In re Shannis, 98-08780-3P7
Decision Date | 19 January 1999 |
Docket Number | Adversary No. 98-178.,No. 98-08780-3P7,98-08780-3P7 |
Citation | 229 BR 234 |
Parties | In re Estelle G. SHANNIS, Debtor. Aaron R. Cohen, as Trustee for the Estate of Estelle G. Shannis, Plaintiff, v. Samuel M. Bellamy, Jr. and Samuel M. Bellamy, Sr., Defendants. |
Court | U.S. Bankruptcy Court — Middle District of Florida |
Nina M. LaFleur, Jacksonville, FL, for plaintiff.
John Moxley, Ocala, FL, for defendants.
FINDINGS OF FACT AND CONCLUSIONS OF LAW
This proceeding is before the Court upon Defendants' Motion for Summary Judgment on Aaron R. Cohen's ("Trustee") complaint seeking to avoid and recover a fraudulent conveyance of real property pursuant to 11 U.S.C. §§ 548 and 550. After a hearing on October 21, 1998, the Court enters the following Findings of Fact and Conclusions of Law:
The Trustee contends in his complaint that on April 16, 1997, within one year preceding the petition date, the Debtor transferred the Property to her son, Junior, without consideration when Debtor was insolvent or undercapitalized. (Doc. 1.) The Trustee also alleged that the Debtor transferred the Property with the actual intent to hinder, delay or defraud creditors of the Debtor. Therefore, the Trustee argues the Property is property of the estate subject to turnover to the Trustee pursuant to 11 U.S.C. §§ 548 and 550. The Defendants raise three principal defenses to the Trustee's claims. (Doc. 4, Defs.' Br. at 4-5.) First, the Property transferred by Debtor occurred on November 14, 1996, the date of the deed and delivery, which occurred more than one year prior to Debtor filing her bankruptcy petition. Second, the Property transferred by Debtor was jointly owned property between her and her then husband, Senior, and thus not subject to the claims of Debtor's creditors. Third, the Property transferred was homestead property and therefore exempt from the claims of creditors.
Federal Rule of Civil Procedure 56, made applicable to adversary proceedings by Federal Rule of Bankruptcy Procedure 7056, requires that summary judgment be "rendered forthwith if the pleadings, . . . show that there is no genuine issue as to any material fact and that the moving party is entitled to judgment as a matter of law." Fed.R.Civ.P. 56(c); Fed.R.Bankr.P. 7056.
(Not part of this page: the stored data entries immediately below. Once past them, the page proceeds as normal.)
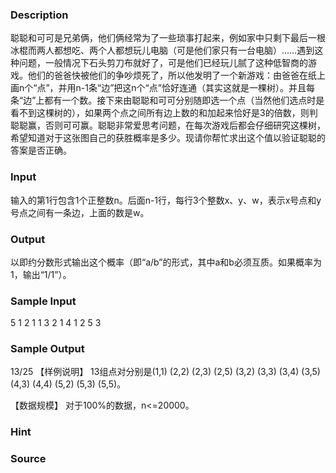 
### Description
聪聪和可可是兄弟俩，他们俩经常为了一些琐事打起来，例如家中只剩下最后一根冰棍而两人都想吃、两个人都想玩儿电脑（可是他们家只有一台电脑）……遇到这种问题，一般情况下石头剪刀布就好了，可是他们已经玩儿腻了这种低智商的游戏。他们的爸爸快被他们的争吵烦死了，所以他发明了一个新游戏：由爸爸在纸上画n个“点”，并用n-1条“边”把这n个“点”恰好连通（其实这就是一棵树）。并且每条“边”上都有一个数。接下来由聪聪和可可分别随即选一个点（当然他们选点时是看不到这棵树的），如果两个点之间所有边上数的和加起来恰好是3的倍数，则判聪聪赢，否则可可赢。聪聪非常爱思考问题，在每次游戏后都会仔细研究这棵树，希望知道对于这张图自己的获胜概率是多少。现请你帮忙求出这个值以验证聪聪的答案是否正确。
### Input
输入的第1行包含1个正整数n。后面n-1行，每行3个整数x、y、w，表示x号点和y号点之间有一条边，上面的数是w。
### Output
以即约分数形式输出这个概率（即“a/b”的形式，其中a和b必须互质。如果概率为1，输出“1/1”）。
### Sample Input
5
1 2 1
1 3 2
1 4 1
2 5 3

### Sample Output
13/25
【样例说明】
13组点对分别是(1,1) (2,2) (2,3) (2,5) (3,2) (3,3) (3,4) (3,5) (4,3) (4,4) (5,2) (5,3) (5,5)。

【数据规模】
对于100%的数据，n<=20000。

### Hint

### Source
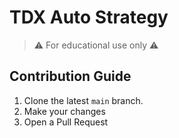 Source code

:# TDX Auto Strategy
> ⚠ For educational use only ⚠
## Contribution Guide

1. Clone the latest `main` branch.
2. Make your changes
3. Open a Pull Request
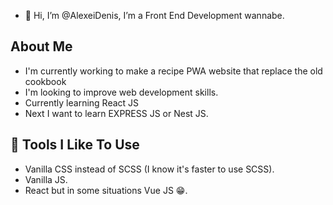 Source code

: - 👋 Hi, I’m @AlexeiDenis, I’m a Front End Development wannabe.

## About Me
  - I'm currently working to make a recipe PWA website that replace the old cookbook 
  - I'm  looking to improve web development skills.
  - Currently learning React JS
  - Next I want to learn EXPRESS JS or Nest JS.

## 🔨 Tools I Like To Use
 + Vanilla CSS instead of SCSS (I know it's faster to use SCSS).
 + Vanilla JS.
 + React but in some situations Vue JS 😁.
<!---
AlexeiDenis/AlexeiDenis is a ✨ special ✨ repository because its `README.md` (this file) appears on your GitHub profile.
You can click the Preview link to take a look at your changes.
--->
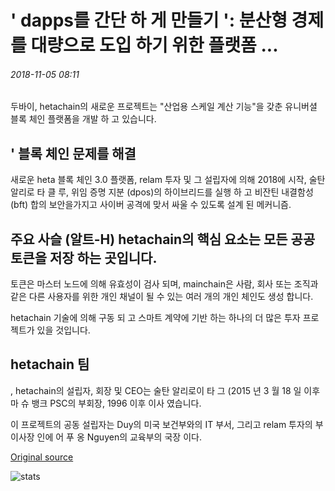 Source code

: # ' dapps를 간단 하 게 만들기 ': 분산형 경제를 대량으로 도입 하기 위한 플랫폼 ...

###### 2018-11-05 08:11

두바이, hetachain의 새로운 프로젝트는 "산업용 스케일 계산 기능"을 갖춘 유니버셜 블록 체인 플랫폼을 개발 하 고 있습니다.

## ' 블록 체인 문제를 해결

새로운 heta 블록 체인 3.0 플랫폼, relam 투자 및 그 설립자에 의해 2018에 시작, 술탄 알리로 타 클 루, 위임 증명 지분 (dpos)의 하이브리드를 실행 하 고 비잔틴 내결함성 (bft) 합의 보안을가지고 사이버 공격에 맞서 싸울 수 있도록 설계 된 메커니즘.

## 주요 사슬 (알트-H) hetachain의 핵심 요소는 모든 공공 토큰을 저장 하는 곳입니다.

토큰은 마스터 노드에 의해 유효성이 검사 되며, mainchain은 사람, 회사 또는 조직과 같은 다른 사용자를 위한 개인 채널이 될 수 있는 여러 개의 개인 체인도 생성 합니다.

hetachain 기술에 의해 구동 되 고 스마트 계약에 기반 하는 하나의 더 많은 투자 프로젝트가 있을 것입니다.

## hetachain 팀

, hetachain의 설립자, 회장 및 CEO는 술탄 알리로이 타 그 (2015 년 3 월 18 일 이후 마 슈 뱅크 PSC의 부회장, 1996 이후 이사 였습니다.

이 프로젝트의 공동 설립자는 Duy의 미국 보건부와의 IT 부서, 그리고 relam 투자의 부이사장 인에 어 푸 옹 Nguyen의 교육부의 국장 이다.

[Original source](https://cointelegraph.com/news/creating-dapps-can-be-simple-platform-to-bring-decentralized-economy-to-mass-adoption)

![stats](https://c.statcounter.com/11760860/0/a89fa40b/1/ "stats")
The burden of proof with respect to a motion for summary judgment rests with the moving party. Celotex Corp. v. Catrett, 477 U.S. 317, 322-23, 106 S.Ct. 2548, 91 L.Ed.2d 265 (1986). Once the moving party has met its burden, the non-moving party must then establish an essential element of its case for which it bears the burden of proof. Id. at 322, 106 S.Ct. 2548. Absent such a showing, there is no genuine issue of material fact. Id. at 322-23, 106 S.Ct. 2548. Furthermore, the requirement for a genuine issue of material fact is not satisfied by the simple existence of a dispute between the parties: Anderson v. Liberty Lobby, Inc., 477 U.S. 242, 248, 106 S.Ct. 2505, 91 L.Ed.2d 202 (1986).
When a motion for summary judgment is at issue, the Court is required to view the facts in the light most favorable to the non-moving party. Macks v. United States (In re Macks), 167 B.R. 254, 256 (Bankr. M.D.Fla.1994) (citing Adickes v. S.H. Kress & Co., 398 U.S. 144, 157, 90 S.Ct. 1598, 26 L.Ed.2d 142 (1970); United States v. Diebold, Inc., 369 U.S. 654, 82 S.Ct. 993, 8 L.Ed.2d 176 (1962)). If the Court then determines that reasonable minds can come to but one conclusion, and that conclusion is in favor of the moving party, the Court must enter the judgment. Anderson, 477 U.S. at 250, 106 S.Ct. 2505. However, if reasonable minds could reach different conclusions, the Court must decline to enter the judgment. Id. at 250-51, 106 S.Ct. 2505. As stated by the Supreme Court, the issue is "whether the evidence presents a sufficient disagreement to require submission to a jury or whether it is so one-sided that one party must prevail as a matter of law." Id. at 251-252, 106 S.Ct. 2505.
The main issue raised on Defendants' Motion for Summary Judgment and which the Court will initially discuss is whether, for purposes of determining the time of an alleged fraudulent transfer of real property, the transfer of the Property occurred on the date the deed was signed and delivered, or on the date the deed was recorded.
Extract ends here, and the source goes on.